§ 27-18-31. Insurance coverage for services of licensed midwives.
(a) For the purposes of this section, “licensed midwives” means any midwife licensed under § 23-13-9.
(b) Every individual or group hospital or medical expense insurance policy or individual or group hospital or medical services plan contract delivered, issued for delivery, or renewed in this state shall provide coverage for the services of licensed midwives in accordance with each health insurers’ respective principles and mechanisms of reimbursement credentialing and contracting if the services are within the licensed midwives’ area of professional competence as defined by regulations promulgated pursuant to § 23-13-9, and are currently reimbursed when rendered by any other licensed health care provider. No insurer or hospital or medical service corporation may require supervision, signature, or referral by any other health care provider as a condition of reimbursement, except when those requirements are also applicable to other categories of health care providers. No insurer or hospital or medical service corporation or patient may be required to pay for duplicate services actually rendered by both a licensed midwife and any other health care provider.
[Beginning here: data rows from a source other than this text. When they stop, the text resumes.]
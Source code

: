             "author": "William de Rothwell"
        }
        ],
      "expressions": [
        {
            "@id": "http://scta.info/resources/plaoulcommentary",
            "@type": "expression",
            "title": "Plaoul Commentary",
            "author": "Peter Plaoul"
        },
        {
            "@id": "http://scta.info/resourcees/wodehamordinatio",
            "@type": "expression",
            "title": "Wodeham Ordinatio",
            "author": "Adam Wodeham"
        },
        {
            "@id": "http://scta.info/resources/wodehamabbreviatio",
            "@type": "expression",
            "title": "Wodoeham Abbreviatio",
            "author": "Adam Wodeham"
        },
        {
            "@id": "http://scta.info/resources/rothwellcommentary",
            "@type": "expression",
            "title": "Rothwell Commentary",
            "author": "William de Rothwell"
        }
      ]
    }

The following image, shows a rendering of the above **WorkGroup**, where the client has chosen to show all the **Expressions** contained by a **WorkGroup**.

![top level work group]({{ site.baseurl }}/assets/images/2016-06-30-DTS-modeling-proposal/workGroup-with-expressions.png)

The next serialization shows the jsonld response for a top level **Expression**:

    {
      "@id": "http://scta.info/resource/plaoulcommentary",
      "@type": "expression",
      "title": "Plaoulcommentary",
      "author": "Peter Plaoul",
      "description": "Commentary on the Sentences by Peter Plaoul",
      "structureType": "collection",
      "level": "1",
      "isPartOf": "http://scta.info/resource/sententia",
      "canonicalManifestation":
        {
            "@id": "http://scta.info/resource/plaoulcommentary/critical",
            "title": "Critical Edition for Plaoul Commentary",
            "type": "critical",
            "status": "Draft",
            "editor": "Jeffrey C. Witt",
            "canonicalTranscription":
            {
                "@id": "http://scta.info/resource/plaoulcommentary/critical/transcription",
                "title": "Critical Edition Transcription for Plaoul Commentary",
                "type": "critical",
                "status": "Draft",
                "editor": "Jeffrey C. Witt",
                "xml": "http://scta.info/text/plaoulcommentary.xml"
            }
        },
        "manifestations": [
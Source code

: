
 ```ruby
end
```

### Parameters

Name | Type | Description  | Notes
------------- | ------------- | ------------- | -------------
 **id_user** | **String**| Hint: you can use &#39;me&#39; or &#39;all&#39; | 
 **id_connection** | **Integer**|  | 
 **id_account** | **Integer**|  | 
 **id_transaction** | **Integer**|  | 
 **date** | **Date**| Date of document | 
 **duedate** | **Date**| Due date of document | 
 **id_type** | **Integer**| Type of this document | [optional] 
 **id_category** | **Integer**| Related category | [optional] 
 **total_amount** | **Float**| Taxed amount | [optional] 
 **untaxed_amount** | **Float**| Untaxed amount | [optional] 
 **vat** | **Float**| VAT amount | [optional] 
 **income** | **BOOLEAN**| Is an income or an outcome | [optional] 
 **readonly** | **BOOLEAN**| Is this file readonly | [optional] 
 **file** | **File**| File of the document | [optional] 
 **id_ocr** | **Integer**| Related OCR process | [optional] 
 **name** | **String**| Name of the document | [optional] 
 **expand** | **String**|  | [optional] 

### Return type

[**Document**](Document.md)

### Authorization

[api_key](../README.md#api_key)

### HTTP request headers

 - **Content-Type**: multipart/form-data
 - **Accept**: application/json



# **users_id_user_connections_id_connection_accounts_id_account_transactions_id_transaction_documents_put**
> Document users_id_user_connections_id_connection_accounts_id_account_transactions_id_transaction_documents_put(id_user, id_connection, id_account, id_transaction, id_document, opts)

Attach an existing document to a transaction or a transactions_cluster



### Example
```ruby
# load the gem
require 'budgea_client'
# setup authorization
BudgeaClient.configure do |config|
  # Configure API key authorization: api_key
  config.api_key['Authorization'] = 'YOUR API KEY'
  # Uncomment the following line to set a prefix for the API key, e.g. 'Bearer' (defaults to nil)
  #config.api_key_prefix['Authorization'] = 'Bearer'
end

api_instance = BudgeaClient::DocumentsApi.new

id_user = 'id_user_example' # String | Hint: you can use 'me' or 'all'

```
Direct payment for licensed midwives will be contingent upon services rendered in a licensed health care facility and for services rendered in accordance with rules and regulations promulgated by the department of health; provided, that this provision shall not prohibit payment for services pursuant to § 42-62-26 or for other services reimbursed by third party payors.
History of Section.
P.L. 1990, ch. 168, § 1; P.L. 2002, ch. 292, § 33.